The make do and mend mentality has long been synonymous with wartime rationing but now, thanks to Blackhorse Workshop, it is becoming more fashionable to dig out the overalls and revitalise our old possessions. Situated in a former industrial warehouse off Blackhorse Lane, the workshop has become a centre of creativity and craftsmanship in an area once deemed ‘a poor business environment’ by the local authority.
With funding from Waltham Forest Council, Assemble and CREATE, Blackhorse Workshop offers dedicated workspace for residents of E17 and beyond. A key feature is its accessibility, with pay-as-you-go bench space available and membership schemes in place for those undertaking long-term projects. The wide range of hand and power tools for use make it a valuable resource for the experienced, but regular inductions, introductory classes and technicians on hand to assist make Blackhorse Workshop a welcoming place for the novice and professional alike.
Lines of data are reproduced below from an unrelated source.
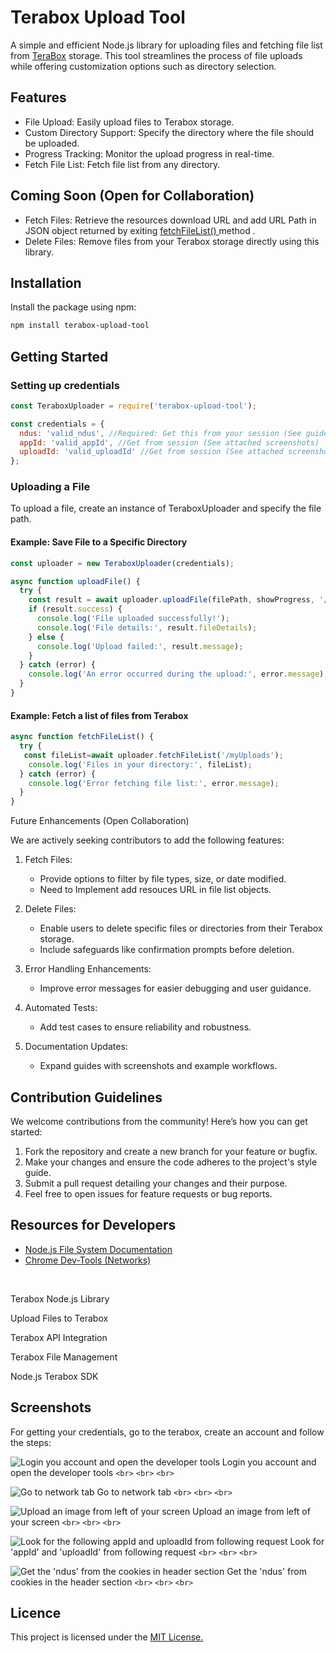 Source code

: # Terabox Upload Tool

A simple and efficient Node.js library for uploading files and fetching file list from [TeraBox](https://www.terabox.com/wap) storage. This tool streamlines the process of file uploads while offering customization options such as directory selection.

## Features

* File Upload: Easily upload files to Terabox storage.
* Custom Directory Support: Specify the directory where the file should be uploaded.
* Progress Tracking: Monitor the upload progress in real-time.
* Fetch File List: Fetch file list from any directory.

## Coming Soon (Open for Collaboration)

* Fetch Files: Retrieve the resources download URL and add URL Path in JSON  object returned by exiting [fetchFileList() ](.\lib\index.js)method .
* Delete Files: Remove files from your Terabox storage directly using this library.

## Installation

Install the package using npm:

```bash
npm install terabox-upload-tool
```

## Getting Started

### Setting up credentials

```javascript
const TeraboxUploader = require('terabox-upload-tool');

const credentials = {
  ndus: 'valid_ndus', //Required: Get this from your session (See guide below)
  appId: 'valid_appId', //Get from session (See attached screenshots)
  uploadId: 'valid_uploadId' //Get from session (See attached screenshots)
};

```

### Uploading a File

To upload a file, create an instance of TeraboxUploader and specify the file path.

#### Example: Save File to a Specific Directory

```javascript
const uploader = new TeraboxUploader(credentials);

async function uploadFile() {
  try {
    const result = await uploader.uploadFile(filePath, showProgress, '/myUploads');
    if (result.success) {
      console.log('File uploaded successfully!');
      console.log('File details:', result.fileDetails);  
    } else {
      console.log('Upload failed:', result.message);  
    }
  } catch (error) {
    console.log('An error occurred during the upload:', error.message); 
  }
}

```

#### Example: Fetch a list of files from Terabox

```javascript
async function fetchFileList() {
  try {
   const fileList=await uploader.fetchFileList('/myUploads');  
    console.log('Files in your directory:', fileList);  
  } catch (error) {
    console.log('Error fetching file list:', error.message); 
  }
}
```

Future Enhancements (Open Collaboration)

We are actively seeking contributors to add the following features:

1. Fetch Files:

   * Provide options to filter by file types, size, or date modified.
   * Need to Implement add resouces URL in file list objects.
2. Delete Files:

   * Enable users to delete specific files or directories from their Terabox storage.
   * Include safeguards like confirmation prompts before deletion.
3. Error Handling Enhancements:

   * Improve error messages for easier debugging and user guidance.
4. Automated Tests:

   * Add test cases to ensure reliability and robustness.
5. Documentation Updates:

   * Expand guides with screenshots and example workflows.

## Contribution Guidelines

We welcome contributions from the community! Here’s how you can get started:

1. Fork the repository and create a new branch for your feature or bugfix.
2. Make your changes and ensure the code adheres to the project's style guide.
3. Submit a pull request detailing your changes and their purpose.
4. Feel free to open issues for feature requests or bug reports.

## Resources for Developers

* [Node.js File System Documentation](https://nodejs.org/api/fs.html)
* [Chrome Dev-Tools (Networks)](https://developer.chrome.com/docs/devtools/network)

<br>

Terabox Node.js Library

Upload Files to Terabox

Terabox API Integration

Terabox File Management

Node.js Terabox SDK

## Screenshots

For getting your credentials, go to the terabox, create an account and follow the steps:

![Login you account and open the developer tools](https://res.cloudinary.com/djjq0ds7o/image/upload/v1736944135/Screenshot_2025-01-15_164342_lqev64.png)
Login you account and open the developer tools
`<br>`
`<br>`
`<br>`

![Go to network tab](https://res.cloudinary.com/djjq0ds7o/image/upload/v1736944135/Screenshot_2025-01-15_164430_clhj2j.png)
Go to network tab
`<br>`
`<br>`
`<br>`

![Upload an image from left of your screen](https://res.cloudinary.com/djjq0ds7o/image/upload/v1736944135/Screenshot_2025-01-15_164628_hutnsg.png)
Upload an image from left of your screen
`<br>`
`<br>`
`<br>`

![Look for the following appId and uploadId from following request ](https://res.cloudinary.com/djjq0ds7o/image/upload/v1736945073/Screenshot_2025-01-15_164845_1_fxuvj9.png)
Look for 'appId' and 'uploadId' from following request
`<br>`
`<br>`
`<br>`

![Get the 'ndus' from the cookies in header section](https://res.cloudinary.com/djjq0ds7o/image/upload/v1736945222/Screenshot_2025-01-15_181119_zvnbt5.png)
Get the 'ndus' from cookies in the header section
`<br>`
`<br>`
`<br>`

## Licence

This project is licensed under the [MIT License.](.\LICENSE)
Harriet Warden, Blackhorse Workshop’s Creative Director, thinks accessibility is the key to their success and is proud of the diverse demographic that they attract. “It’s great to be somewhere where there is such a broad spectrum of projects being made. We get retired tradesmen doing DIY working alongside recent graduates making wooden bike frames.” In particular, many home improvement projects are brought to their doorstep. It’s a common first step for those new to the maker movement, but Harriet believes there’s more to its appeal than cost-cutting: “With our growing dependency on computers, there’s a huge amount of knowledge that has skipped a generation. There’s a need to reconnect with using our hands to build and create. [We’re] encouraging people to rediscover those manual skills that are so important to understanding design.” They are also encouraging people to look at things from a different perspective; recently the “Take a Mallet to a Pallet” challenge invited the community to transform discarded pallets into something new. Entries varied from the practical, such as shelving units, to the downright outlandish, like a telescope.
Reinvention and rejuvenation has emanated from the workshop to its surroundings. Last year, design firm ‘We Made That’ transformed Blackhorse Lane’s streetscape to reflect the idiosyncrasies of its local businesses. Upon exiting Blackhorse Road station, a mural proudly declares that you are in ‘the home of those who make and create’, but as word about the workshop spreads, E17 is becoming much more than that. “Affordable open access workshops are still quite hard to find in London” Harriet reveals. “Designers are travelling from south London and even as far as Oxford, which is definitely not something we anticipated.”
It’s not only the volume, but the calibre of designer that raises eyebrows: Lola Lely Studio recently took up a residency in the workshop, for projects in collaboration with Allen Jones’ retrospective at the Royal Academy. Word has even spread as far as Bristol, with custom cigar-box guitar company Drummond & Hammet using the space to hold a guitar making workshop.
As it has grown, the “workshop” moniker doesn’t quite evoke the range of activity within. It is also home to a number of food and drink startups, and there’s no better time to sample their wares than at the monthly makers’ market. It’s a time when dozens descend on the workshop’s courtyard to sample comestibles from in-house bakery The Fermentarium and sausage stews from VOL: Dutch Smokery, a horsebox converted into a mobile smokery at the workshop itself. After washing it down with a brew of choice from either Wood Street Coffee or Left Bank Brewery, you can head inside to browse stalls selling homemade jewellery and furnishings whilst enjoying an eclectic soundtrack provided by resident DJs/publicans Wine & Vinyl. The market is especially popular with families, with activities tailored towards children to ensure the maker bug bites early!
Considering what Blackhorse Workshop has achieved, it’s staggering to remember that it only celebrated its first birthday in February this year. The ensuing bash saw homebrew pyrotechnics in the form of a giant birthday candle: a wireframe “1” filled with firewood and handwritten wishes from local children. There was lots of talk about how far the workshop has come and where it hopes to go, with expansion plans already afoot; “We recently put in an application for a new education space. Unfortunately, lots of schools are getting their workshop spaces cut, so there is a really important role for us to play to ensure that kids have a relationship with and understanding of how things get made.” Before the burning of the birthday bonfire, Harriet spoke of the community around them, and the support they have received from those closest to home. At its heart, it is a space shaped by community collaboration and gestures both big and small. Blackhorse Workshop has formed a co-dependant relationship with Walthamstow in, all considered, a remarkably short period of time, and E17 waits with baited breath for what they’re going to make of 2015 and beyond.